_Task statement_
Please restate each entry that appears below word for word, without its pictures.

---------- Supplied material

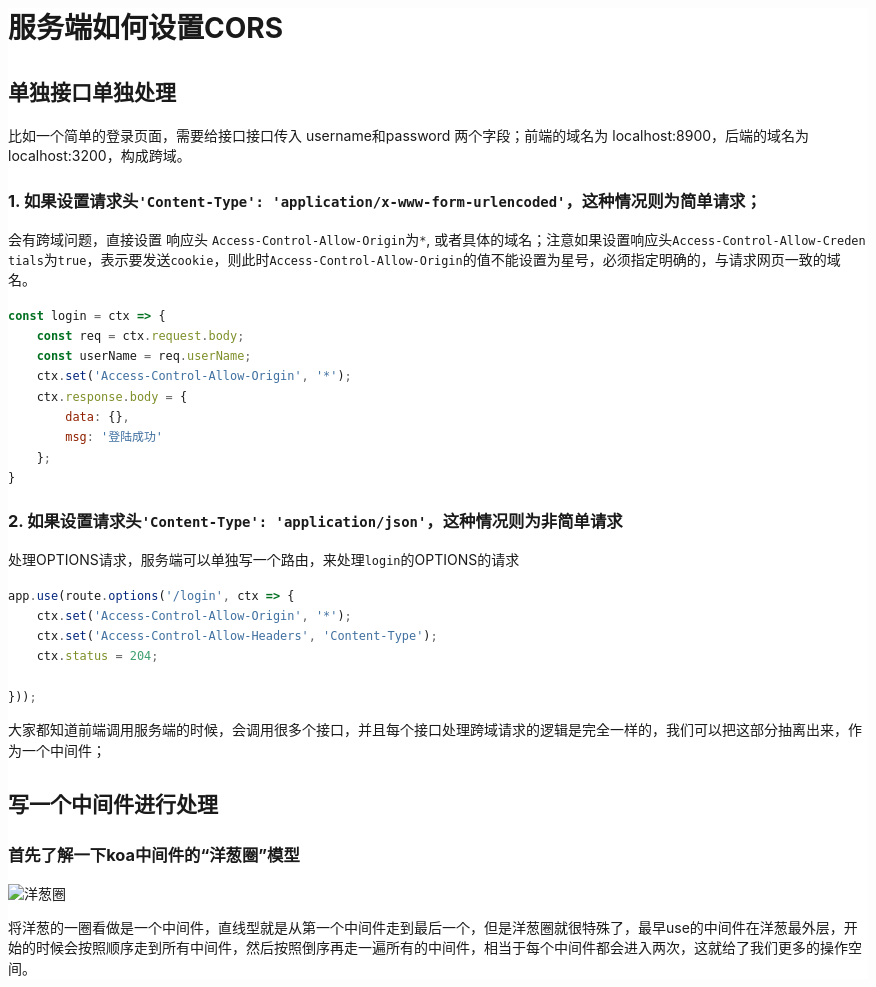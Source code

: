 
# 服务端如何设置CORS

## 单独接口单独处理

比如一个简单的登录页面，需要给接口接口传入 username和password 两个字段；前端的域名为 localhost:8900，后端的域名为 localhost:3200，构成跨域。

### 1. 如果设置请求头`'Content-Type': 'application/x-www-form-urlencoded'`，这种情况则为简单请求；

会有跨域问题，直接设置 响应头 `Access-Control-Allow-Origin`为`*`, 或者具体的域名；注意如果设置响应头`Access-Control-Allow-Credentials`为`true`，表示要发送`cookie`，则此时`Access-Control-Allow-Origin`的值不能设置为星号，必须指定明确的，与请求网页一致的域名。

```js
const login = ctx => {
    const req = ctx.request.body;
    const userName = req.userName;
    ctx.set('Access-Control-Allow-Origin', '*');
    ctx.response.body = {
        data: {},
        msg: '登陆成功'
    };
}
```

### 2. 如果设置请求头`'Content-Type': 'application/json'`，这种情况则为非简单请求

处理OPTIONS请求，服务端可以单独写一个路由，来处理`login`的OPTIONS的请求

```js
app.use(route.options('/login', ctx => {
    ctx.set('Access-Control-Allow-Origin', '*');
    ctx.set('Access-Control-Allow-Headers', 'Content-Type');
    ctx.status = 204;
    
}));
```

大家都知道前端调用服务端的时候，会调用很多个接口，并且每个接口处理跨域请求的逻辑是完全一样的，我们可以把这部分抽离出来，作为一个中间件；

## 写一个中间件进行处理

### 首先了解一下koa中间件的“洋葱圈”模型



![洋葱圈](https://user-gold-cdn.xitu.io/2019/6/24/16b873283dddc80b?imageView2/0/w/1280/h/960/format/webp/ignore-error/1)



将洋葱的一圈看做是一个中间件，直线型就是从第一个中间件走到最后一个，但是洋葱圈就很特殊了，最早use的中间件在洋葱最外层，开始的时候会按照顺序走到所有中间件，然后按照倒序再走一遍所有的中间件，相当于每个中间件都会进入两次，这就给了我们更多的操作空间。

--------------------

_Task response_
Source code

: 
# 服务端如何设置CORS

## 单独接口单独处理

比如一个简单的登录页面，需要给接口接口传入 username和password 两个字段；前端的域名为 localhost:8900，后端的域名为 localhost:3200，构成跨域。

### 1. 如果设置请求头`'Content-Type': 'application/x-www-form-urlencoded'`，这种情况则为简单请求；

会有跨域问题，直接设置 响应头 `Access-Control-Allow-Origin`为`*`, 或者具体的域名；注意如果设置响应头`Access-Control-Allow-Credentials`为`true`，表示要发送`cookie`，则此时`Access-Control-Allow-Origin`的值不能设置为星号，必须指定明确的，与请求网页一致的域名。

```js
const login = ctx => {
    const req = ctx.request.body;
    const userName = req.userName;
    ctx.set('Access-Control-Allow-Origin', '*');
    ctx.response.body = {
        data: {},
        msg: '登陆成功'
    };
}
```

### 2. 如果设置请求头`'Content-Type': 'application/json'`，这种情况则为非简单请求

处理OPTIONS请求，服务端可以单独写一个路由，来处理`login`的OPTIONS的请求

```js
app.use(route.options('/login', ctx => {
    ctx.set('Access-Control-Allow-Origin', '*');
    ctx.set('Access-Control-Allow-Headers', 'Content-Type');
    ctx.status = 204;
    
}));
```

大家都知道前端调用服务端的时候，会调用很多个接口，并且每个接口处理跨域请求的逻辑是完全一样的，我们可以把这部分抽离出来，作为一个中间件；

## 写一个中间件进行处理

### 首先了解一下koa中间件的“洋葱圈”模型



![洋葱圈](https://user-gold-cdn.xitu.io/2019/6/24/16b873283dddc80b?imageView2/0/w/1280/h/960/format/webp/ignore-error/1)



将洋葱的一圈看做是一个中间件，直线型就是从第一个中间件走到最后一个，但是洋葱圈就很特殊了，最早use的中间件在洋葱最外层，开始的时候会按照顺序走到所有中间件，然后按照倒序再走一遍所有的中间件，相当于每个中间件都会进入两次，这就给了我们更多的操作空间。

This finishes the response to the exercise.